Top of Raw data

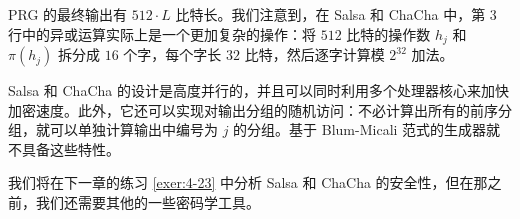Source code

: \vspace*{10pt}

\noindent
PRG 的最终输出有 $512\cdot L$ 比特长。我们注意到，在 Salsa 和 ChaCha 中，第 $3$ 行中的异或运算实际上是一个更加复杂的操作：将 $512$ 比特的操作数 $h_j$ 和 $\pi(h_j)$ 拆分成 $16$ 个字，每个字长 $32$ 比特，然后逐字计算模 $2^{32}$ 加法。

Salsa 和 ChaCha 的设计是高度并行的，并且可以同时利用多个处理器核心来加快加密速度。此外，它还可以实现对输出分组的随机访问：不必计算出所有的前序分组，就可以单独计算输出中编号为 $j$ 的分组。基于 Blum-Micali 范式的生成器就不具备这些特性。

我们将在下一章的练习 \ref{exer:4-23} 中分析 Salsa 和 ChaCha 的安全性，但在那之前，我们还需要其他的一些密码学工具。


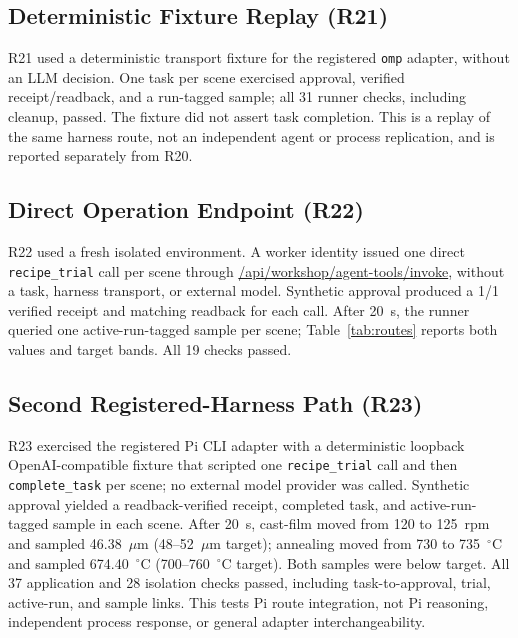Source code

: \subsection{Deterministic Fixture Replay (R21)}
R21 used a deterministic transport fixture for the registered \texttt{omp}
adapter, without an LLM decision. One task per scene exercised approval,
verified receipt/readback, and a run-tagged sample; all 31 runner checks,
including cleanup, passed. The fixture did not assert task completion. This is
a replay of the same harness route, not an independent agent or process
replication, and is reported separately from R20.

\subsection{Direct Operation Endpoint (R22)}
R22 used a fresh isolated environment. A worker identity issued one direct
\texttt{recipe\_}\allowbreak\texttt{trial} call per scene through
\url{/api/workshop/agent-tools/invoke}, without a task, harness transport,
or external model. Synthetic approval produced a 1/1 verified receipt and
matching readback for each call. After 20~s, the runner queried one
active-run-tagged sample per scene; Table~\ref{tab:routes} reports both
values and target bands. All 19 checks passed.

\subsection{Second Registered-Harness Path (R23)}
R23 exercised the registered Pi CLI adapter with a deterministic loopback
OpenAI-compatible fixture that scripted one \texttt{recipe\_trial} call and
then \texttt{complete\_task} per scene; no external model provider was called.
Synthetic approval yielded a readback-verified receipt, completed task,
and active-run-tagged sample in each scene. After 20~s, cast-film moved from
120 to 125~rpm and sampled 46.38~$\mu$m (48--52~$\mu$m target); annealing
moved from 730 to 735~$^{\circ}$C and sampled 674.40~$^{\circ}$C
(700--760~$^{\circ}$C target). Both samples were below target. All 37
application and 28 isolation checks passed, including task-to-approval, trial,
active-run, and sample links. This tests Pi route integration, not Pi reasoning,
independent process response, or general adapter interchangeability.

Bottom of Raw data

_What to produce:_ Give only the lines from the one holding "verified receipt/readback, and" through the one holding "R22 used a fresh", each restated exactly as it appears above.

_Exercise result:_
verified receipt/readback, and a run-tagged sample; all 31 runner checks,
including cleanup, passed. The fixture did not assert task completion. This is
a replay of the same harness route, not an independent agent or process
replication, and is reported separately from R20.

\subsection{Direct Operation Endpoint (R22)}
R22 used a fresh isolated environment. A worker identity issued one direct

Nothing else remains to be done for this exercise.